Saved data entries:

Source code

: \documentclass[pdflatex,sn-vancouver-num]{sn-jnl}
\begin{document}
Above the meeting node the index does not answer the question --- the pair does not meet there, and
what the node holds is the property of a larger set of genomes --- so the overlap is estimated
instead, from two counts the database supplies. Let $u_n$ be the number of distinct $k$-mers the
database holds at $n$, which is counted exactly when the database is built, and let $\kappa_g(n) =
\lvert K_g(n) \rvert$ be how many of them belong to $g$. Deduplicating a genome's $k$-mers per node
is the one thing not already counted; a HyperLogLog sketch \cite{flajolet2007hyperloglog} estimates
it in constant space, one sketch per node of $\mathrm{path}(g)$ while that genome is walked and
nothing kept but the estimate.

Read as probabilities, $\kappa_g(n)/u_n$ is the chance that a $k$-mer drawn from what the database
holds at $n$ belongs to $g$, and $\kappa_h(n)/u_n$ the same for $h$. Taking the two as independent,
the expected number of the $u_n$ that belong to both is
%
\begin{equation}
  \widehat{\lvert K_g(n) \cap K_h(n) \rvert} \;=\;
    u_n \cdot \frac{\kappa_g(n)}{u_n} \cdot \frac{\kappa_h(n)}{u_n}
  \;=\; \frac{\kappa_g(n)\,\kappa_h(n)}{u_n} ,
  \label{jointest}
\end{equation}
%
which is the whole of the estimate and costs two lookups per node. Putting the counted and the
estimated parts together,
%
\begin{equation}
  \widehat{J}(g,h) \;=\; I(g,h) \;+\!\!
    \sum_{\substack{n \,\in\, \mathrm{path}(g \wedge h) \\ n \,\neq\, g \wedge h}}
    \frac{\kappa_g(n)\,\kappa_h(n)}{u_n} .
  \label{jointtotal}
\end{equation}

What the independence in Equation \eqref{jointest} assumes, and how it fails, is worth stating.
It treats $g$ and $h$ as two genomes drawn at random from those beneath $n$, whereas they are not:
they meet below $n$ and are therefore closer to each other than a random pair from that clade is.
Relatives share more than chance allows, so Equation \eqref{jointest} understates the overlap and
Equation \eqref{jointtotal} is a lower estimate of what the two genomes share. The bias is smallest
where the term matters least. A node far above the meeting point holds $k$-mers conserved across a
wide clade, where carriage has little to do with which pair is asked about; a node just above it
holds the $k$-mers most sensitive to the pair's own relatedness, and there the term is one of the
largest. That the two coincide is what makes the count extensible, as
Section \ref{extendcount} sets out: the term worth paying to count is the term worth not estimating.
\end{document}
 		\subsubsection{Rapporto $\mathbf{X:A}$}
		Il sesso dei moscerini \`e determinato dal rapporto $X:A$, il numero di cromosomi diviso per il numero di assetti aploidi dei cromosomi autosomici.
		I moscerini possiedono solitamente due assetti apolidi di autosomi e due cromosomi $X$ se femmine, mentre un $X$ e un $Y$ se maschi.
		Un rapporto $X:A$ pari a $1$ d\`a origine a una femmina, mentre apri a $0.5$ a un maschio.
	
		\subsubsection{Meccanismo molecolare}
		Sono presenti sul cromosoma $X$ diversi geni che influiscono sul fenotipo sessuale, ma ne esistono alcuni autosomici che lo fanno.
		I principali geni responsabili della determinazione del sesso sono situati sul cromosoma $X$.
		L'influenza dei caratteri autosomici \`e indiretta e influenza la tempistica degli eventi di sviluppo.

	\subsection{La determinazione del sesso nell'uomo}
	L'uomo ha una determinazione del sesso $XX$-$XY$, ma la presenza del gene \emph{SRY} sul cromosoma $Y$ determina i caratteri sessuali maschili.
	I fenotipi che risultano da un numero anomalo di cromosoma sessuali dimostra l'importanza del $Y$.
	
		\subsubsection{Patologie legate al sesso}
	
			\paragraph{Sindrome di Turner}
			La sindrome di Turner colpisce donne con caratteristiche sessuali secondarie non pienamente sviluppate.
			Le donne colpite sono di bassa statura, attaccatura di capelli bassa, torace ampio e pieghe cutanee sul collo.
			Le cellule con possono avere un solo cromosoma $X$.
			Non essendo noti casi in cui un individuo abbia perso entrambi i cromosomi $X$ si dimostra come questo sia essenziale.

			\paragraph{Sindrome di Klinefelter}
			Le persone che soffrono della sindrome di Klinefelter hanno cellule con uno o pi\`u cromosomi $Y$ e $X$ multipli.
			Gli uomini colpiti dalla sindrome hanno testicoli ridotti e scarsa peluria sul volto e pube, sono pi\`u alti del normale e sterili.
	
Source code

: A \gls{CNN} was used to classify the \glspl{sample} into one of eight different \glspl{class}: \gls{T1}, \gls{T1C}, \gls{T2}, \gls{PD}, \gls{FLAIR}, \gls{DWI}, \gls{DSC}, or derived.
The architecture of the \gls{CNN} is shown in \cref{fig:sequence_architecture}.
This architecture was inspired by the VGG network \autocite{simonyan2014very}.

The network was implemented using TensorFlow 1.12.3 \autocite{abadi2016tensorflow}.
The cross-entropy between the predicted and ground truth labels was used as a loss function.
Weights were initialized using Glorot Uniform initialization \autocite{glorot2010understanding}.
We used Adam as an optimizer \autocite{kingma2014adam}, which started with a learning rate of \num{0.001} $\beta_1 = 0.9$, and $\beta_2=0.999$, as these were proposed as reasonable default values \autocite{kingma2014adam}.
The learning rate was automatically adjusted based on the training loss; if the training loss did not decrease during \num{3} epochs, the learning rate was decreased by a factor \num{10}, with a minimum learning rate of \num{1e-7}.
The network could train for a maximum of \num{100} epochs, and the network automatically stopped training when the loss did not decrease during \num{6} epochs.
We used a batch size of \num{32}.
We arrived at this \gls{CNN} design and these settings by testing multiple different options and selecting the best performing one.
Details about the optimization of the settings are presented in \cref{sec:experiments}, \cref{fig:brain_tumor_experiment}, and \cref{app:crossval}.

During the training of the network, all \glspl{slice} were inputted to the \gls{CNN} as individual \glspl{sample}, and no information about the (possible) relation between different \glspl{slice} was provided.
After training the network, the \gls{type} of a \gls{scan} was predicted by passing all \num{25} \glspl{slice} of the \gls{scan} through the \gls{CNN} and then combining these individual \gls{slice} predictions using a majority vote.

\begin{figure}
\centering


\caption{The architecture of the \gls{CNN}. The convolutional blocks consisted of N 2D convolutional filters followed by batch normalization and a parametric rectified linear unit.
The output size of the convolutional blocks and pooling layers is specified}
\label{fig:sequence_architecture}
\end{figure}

==

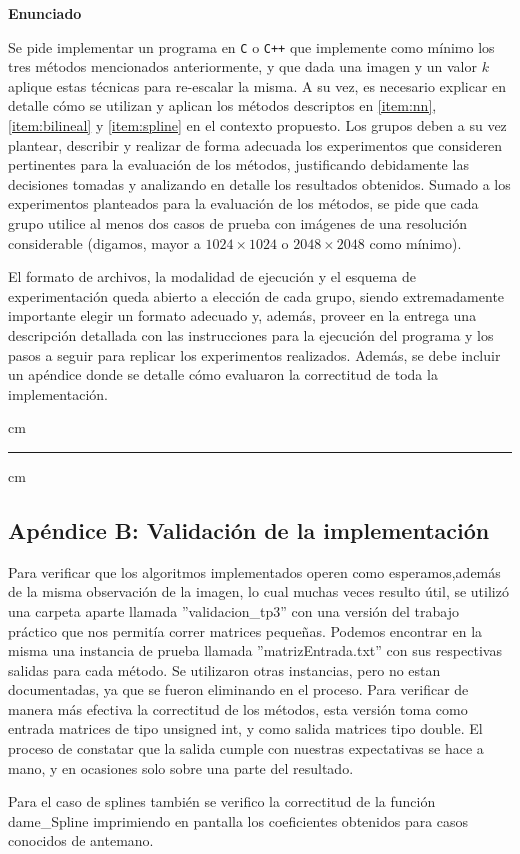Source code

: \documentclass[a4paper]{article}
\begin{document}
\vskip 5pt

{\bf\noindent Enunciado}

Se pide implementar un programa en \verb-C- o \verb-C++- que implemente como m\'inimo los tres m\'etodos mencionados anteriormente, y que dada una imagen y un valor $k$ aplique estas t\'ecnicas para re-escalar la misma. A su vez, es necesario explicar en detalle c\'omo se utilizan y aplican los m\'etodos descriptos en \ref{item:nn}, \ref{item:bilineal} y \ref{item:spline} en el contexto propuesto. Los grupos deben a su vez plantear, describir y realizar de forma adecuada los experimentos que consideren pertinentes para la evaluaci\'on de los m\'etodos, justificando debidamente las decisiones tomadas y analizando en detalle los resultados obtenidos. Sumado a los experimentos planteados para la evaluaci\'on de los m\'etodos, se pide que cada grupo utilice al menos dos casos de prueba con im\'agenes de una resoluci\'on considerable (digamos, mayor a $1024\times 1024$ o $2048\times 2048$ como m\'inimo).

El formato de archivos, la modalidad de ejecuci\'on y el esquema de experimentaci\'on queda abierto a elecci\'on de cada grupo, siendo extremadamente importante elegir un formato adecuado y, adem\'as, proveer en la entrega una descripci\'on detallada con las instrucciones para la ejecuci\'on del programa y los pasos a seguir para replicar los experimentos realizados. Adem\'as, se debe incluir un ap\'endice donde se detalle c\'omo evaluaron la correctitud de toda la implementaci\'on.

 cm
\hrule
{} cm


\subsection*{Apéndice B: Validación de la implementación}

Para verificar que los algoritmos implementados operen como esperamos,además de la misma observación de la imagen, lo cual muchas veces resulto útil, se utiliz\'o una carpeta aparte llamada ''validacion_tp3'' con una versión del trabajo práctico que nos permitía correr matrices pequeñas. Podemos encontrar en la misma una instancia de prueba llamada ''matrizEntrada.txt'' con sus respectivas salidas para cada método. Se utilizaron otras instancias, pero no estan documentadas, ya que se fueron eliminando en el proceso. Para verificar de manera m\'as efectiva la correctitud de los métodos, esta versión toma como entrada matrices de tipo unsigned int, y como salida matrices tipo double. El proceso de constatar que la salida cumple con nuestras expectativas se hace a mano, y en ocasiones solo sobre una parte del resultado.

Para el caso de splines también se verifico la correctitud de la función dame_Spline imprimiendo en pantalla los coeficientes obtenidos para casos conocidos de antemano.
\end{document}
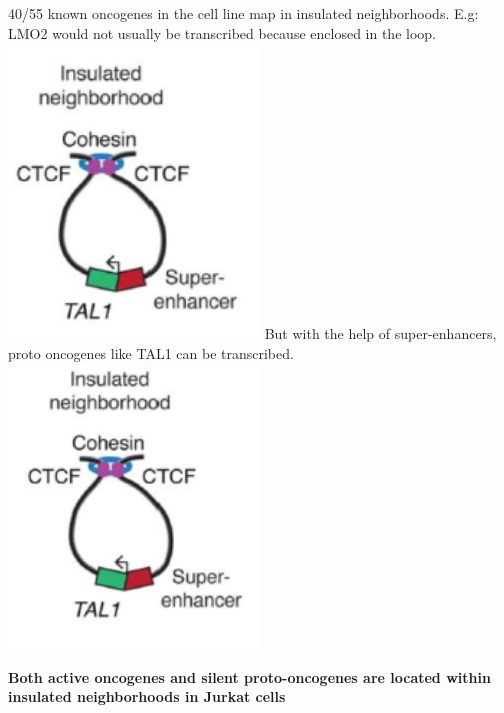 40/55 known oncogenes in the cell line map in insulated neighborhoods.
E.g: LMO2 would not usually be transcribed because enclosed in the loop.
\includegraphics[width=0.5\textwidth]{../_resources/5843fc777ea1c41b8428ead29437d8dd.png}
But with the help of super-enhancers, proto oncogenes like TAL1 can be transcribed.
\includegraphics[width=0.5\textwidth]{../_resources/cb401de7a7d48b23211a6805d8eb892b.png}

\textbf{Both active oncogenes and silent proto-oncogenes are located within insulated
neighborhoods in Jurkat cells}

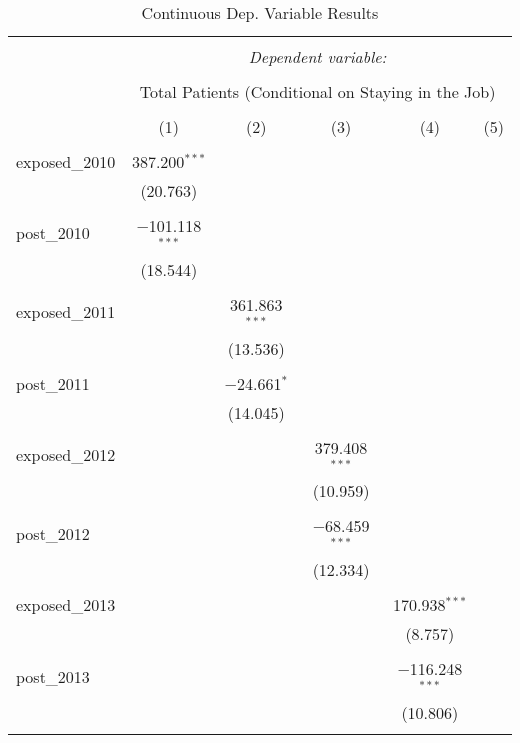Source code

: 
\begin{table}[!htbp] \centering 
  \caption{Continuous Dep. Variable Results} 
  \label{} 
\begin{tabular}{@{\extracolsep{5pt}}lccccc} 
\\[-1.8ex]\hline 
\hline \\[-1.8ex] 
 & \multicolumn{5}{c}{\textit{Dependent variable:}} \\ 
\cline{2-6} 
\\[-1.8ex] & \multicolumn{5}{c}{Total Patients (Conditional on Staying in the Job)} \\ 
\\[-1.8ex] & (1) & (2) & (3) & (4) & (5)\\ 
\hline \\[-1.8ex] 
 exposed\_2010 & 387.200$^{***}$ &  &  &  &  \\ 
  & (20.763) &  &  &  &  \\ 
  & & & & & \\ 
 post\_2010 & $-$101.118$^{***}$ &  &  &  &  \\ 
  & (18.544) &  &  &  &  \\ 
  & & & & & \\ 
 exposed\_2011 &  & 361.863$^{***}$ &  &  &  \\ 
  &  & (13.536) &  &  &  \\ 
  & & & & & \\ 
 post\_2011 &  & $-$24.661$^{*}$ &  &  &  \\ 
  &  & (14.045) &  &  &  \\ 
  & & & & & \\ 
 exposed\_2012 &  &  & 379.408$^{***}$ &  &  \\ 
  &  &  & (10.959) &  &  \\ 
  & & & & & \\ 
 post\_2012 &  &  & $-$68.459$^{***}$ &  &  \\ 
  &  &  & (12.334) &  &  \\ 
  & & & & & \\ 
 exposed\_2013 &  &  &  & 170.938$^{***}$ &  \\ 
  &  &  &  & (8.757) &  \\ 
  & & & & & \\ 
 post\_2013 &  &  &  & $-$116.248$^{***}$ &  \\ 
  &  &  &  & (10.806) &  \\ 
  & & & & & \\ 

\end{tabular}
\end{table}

==

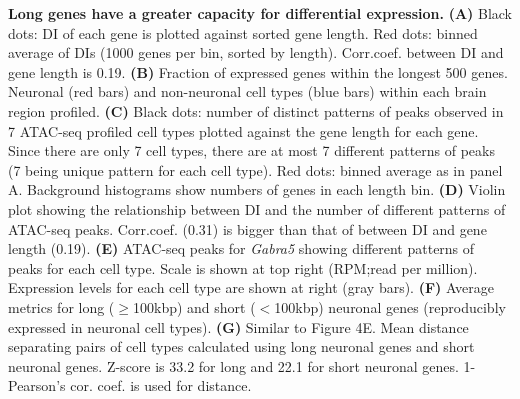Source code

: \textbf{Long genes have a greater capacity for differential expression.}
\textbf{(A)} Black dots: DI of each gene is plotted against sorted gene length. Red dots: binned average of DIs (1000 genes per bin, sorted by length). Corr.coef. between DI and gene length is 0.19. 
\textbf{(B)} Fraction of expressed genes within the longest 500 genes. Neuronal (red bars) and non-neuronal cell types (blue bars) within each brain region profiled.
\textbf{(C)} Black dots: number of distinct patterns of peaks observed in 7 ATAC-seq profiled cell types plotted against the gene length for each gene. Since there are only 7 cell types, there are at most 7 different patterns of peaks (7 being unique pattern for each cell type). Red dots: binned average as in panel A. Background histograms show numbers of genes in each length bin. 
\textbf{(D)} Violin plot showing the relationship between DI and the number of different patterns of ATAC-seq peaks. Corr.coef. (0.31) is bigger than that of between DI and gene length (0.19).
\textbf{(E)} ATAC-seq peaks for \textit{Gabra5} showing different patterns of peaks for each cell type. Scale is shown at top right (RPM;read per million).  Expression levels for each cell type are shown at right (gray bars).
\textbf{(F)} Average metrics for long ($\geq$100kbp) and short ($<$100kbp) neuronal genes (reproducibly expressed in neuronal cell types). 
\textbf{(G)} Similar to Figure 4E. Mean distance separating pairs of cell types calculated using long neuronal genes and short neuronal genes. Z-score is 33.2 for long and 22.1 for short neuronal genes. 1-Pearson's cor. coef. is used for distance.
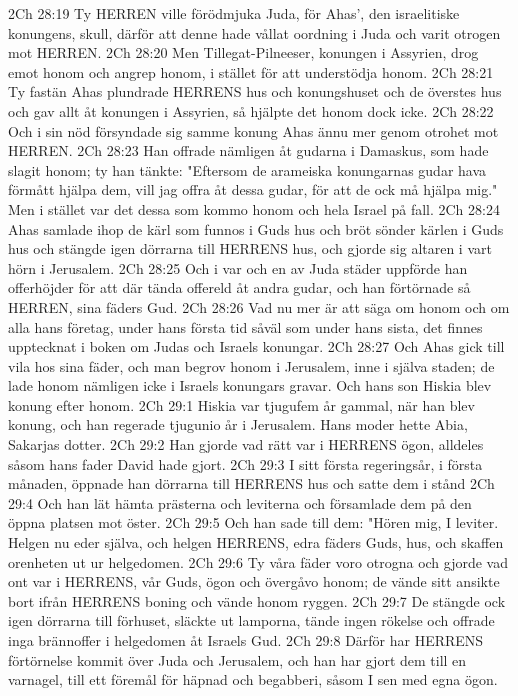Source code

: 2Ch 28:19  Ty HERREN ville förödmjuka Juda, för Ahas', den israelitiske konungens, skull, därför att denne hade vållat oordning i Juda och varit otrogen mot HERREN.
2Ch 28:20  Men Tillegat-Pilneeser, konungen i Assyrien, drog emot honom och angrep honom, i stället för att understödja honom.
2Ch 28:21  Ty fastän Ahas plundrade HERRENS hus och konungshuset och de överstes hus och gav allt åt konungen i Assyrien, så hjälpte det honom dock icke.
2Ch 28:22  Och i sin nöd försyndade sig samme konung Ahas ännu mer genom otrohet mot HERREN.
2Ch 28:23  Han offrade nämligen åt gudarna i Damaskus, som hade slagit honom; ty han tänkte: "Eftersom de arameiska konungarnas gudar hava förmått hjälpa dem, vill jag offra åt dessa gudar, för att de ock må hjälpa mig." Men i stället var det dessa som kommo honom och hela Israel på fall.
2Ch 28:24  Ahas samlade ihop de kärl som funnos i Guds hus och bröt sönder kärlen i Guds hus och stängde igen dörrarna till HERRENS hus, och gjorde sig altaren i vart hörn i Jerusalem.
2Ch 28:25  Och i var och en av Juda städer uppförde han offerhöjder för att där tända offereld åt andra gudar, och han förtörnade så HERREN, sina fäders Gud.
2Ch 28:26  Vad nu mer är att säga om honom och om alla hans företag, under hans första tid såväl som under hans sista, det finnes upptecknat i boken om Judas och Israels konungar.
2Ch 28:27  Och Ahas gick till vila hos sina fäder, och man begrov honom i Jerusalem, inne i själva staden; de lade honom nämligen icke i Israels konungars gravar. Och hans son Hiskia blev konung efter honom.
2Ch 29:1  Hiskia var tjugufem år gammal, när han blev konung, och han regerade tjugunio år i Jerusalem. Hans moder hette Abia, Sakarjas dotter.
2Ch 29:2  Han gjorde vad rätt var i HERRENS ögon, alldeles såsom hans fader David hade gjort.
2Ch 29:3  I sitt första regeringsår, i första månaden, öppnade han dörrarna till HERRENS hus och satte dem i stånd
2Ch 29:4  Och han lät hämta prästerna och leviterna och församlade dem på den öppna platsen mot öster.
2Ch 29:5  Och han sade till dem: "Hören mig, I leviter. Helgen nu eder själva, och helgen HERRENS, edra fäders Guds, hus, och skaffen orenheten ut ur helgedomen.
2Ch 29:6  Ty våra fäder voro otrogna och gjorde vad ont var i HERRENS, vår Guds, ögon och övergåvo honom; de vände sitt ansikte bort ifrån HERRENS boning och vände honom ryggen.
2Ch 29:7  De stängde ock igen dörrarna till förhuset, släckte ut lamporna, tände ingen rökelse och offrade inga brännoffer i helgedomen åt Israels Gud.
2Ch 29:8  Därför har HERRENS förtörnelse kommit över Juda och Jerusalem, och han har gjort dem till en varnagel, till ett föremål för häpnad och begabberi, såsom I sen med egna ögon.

Aim of the task: Go through the records above, find every line with the word "gjorde", and list those lines.

The completed task:
2Ch 28:24  Ahas samlade ihop de kärl som funnos i Guds hus och bröt sönder kärlen i Guds hus och stängde igen dörrarna till HERRENS hus, och gjorde sig altaren i vart hörn i Jerusalem.
2Ch 29:2  Han gjorde vad rätt var i HERRENS ögon, alldeles såsom hans fader David hade gjort.
2Ch 29:6  Ty våra fäder voro otrogna och gjorde vad ont var i HERRENS, vår Guds, ögon och övergåvo honom; de vände sitt ansikte bort ifrån HERRENS boning och vände honom ryggen.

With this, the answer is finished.